In their article “Turning on the Lights,” published in the December 2013–January 14 issue of Educational Leadership® magazine, ASCD faculty members Jessica Hockett and Kristina Doubet make a strong case for the power of classroom-designed pre-assessments to guide instruction. Here, they caution against the common assumption that standardized tests can serve the same purpose.
There’s no doubt that authentic, teacher-developed, classroom-level pre-assessments can provide teachers with the best information to move students forward in their learning. However, we recognize that every public school in the United States uses standardized tests in one form or another: state-mandated accountability tests; benchmark assessments like the Measures of Academic Progress (MAP); achievement tests like the ITBS, SAT, and ACT; and district-developed common assessments.

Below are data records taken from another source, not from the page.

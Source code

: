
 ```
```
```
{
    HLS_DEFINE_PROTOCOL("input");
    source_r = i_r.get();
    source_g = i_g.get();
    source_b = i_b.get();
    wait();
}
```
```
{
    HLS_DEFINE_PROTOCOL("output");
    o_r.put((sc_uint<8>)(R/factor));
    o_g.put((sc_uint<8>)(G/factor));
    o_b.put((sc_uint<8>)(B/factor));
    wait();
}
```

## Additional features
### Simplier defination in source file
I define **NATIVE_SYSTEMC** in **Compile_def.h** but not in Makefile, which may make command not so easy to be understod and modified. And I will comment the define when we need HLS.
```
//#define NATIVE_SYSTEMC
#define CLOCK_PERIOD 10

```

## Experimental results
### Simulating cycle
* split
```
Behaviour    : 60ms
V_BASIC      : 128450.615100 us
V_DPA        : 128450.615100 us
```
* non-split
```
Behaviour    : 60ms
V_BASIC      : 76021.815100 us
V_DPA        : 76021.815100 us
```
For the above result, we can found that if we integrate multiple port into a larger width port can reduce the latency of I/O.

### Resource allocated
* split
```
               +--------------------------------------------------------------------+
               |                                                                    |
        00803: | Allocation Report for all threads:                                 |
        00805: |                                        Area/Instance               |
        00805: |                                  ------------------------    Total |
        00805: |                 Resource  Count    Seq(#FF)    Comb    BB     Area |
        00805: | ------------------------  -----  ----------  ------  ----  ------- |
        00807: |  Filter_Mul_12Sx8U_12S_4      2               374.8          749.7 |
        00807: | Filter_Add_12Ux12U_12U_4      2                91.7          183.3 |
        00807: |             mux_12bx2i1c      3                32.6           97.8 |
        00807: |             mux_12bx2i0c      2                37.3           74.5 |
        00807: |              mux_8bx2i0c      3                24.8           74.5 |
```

So how can results from such standardized assessments be of use? What, exactly, can and can’t they do? Data from standardized tests can
* Provide one of manydata sources for district and school leaders to use in judging the effectiveness of programs and initiatives.
* Reveal general patterns of strengths and weaknesses across a district, within a school, within a grade level, and so on.
* Provide a reference point from which to discern and report general patterns of student growth over time.
* Give individual teachers a sense of their own instructional strengths, tendencies, and areas for growth relative to goals measureable by the test design and item format and content.
But data from standardized tests generally do not
* Allow teachers to see the actual test questions in a timely manner (that is, alongside student results).
* Provide individual student responses.
* Use item formats that would provide insight into a student’s thinking (why the student chose or gave a certain response).
* Align with specific unit or lesson goals that the teacher is aiming to address.
* Provide the most recent information about individual student performance.
* Reveal what instruction students need in order to progress in their learning.
In other words, data from standardized tests can be used to paint—in broad brushstrokes—an impressionist’s view of the learning landscape. But these data are not useful for the more exacting, demanding, and immediate task of designing meaningful learning experiences for all students.
Unfortunately, too many teachers we encounter in our professional development work have been led to believe that the data that standardized tests generate is “formative” and can be used to plan or differentiate instruction. The truth is, only classroom-based pre-assessments and formative assessments can show teachers where students are now—and what they need to grow.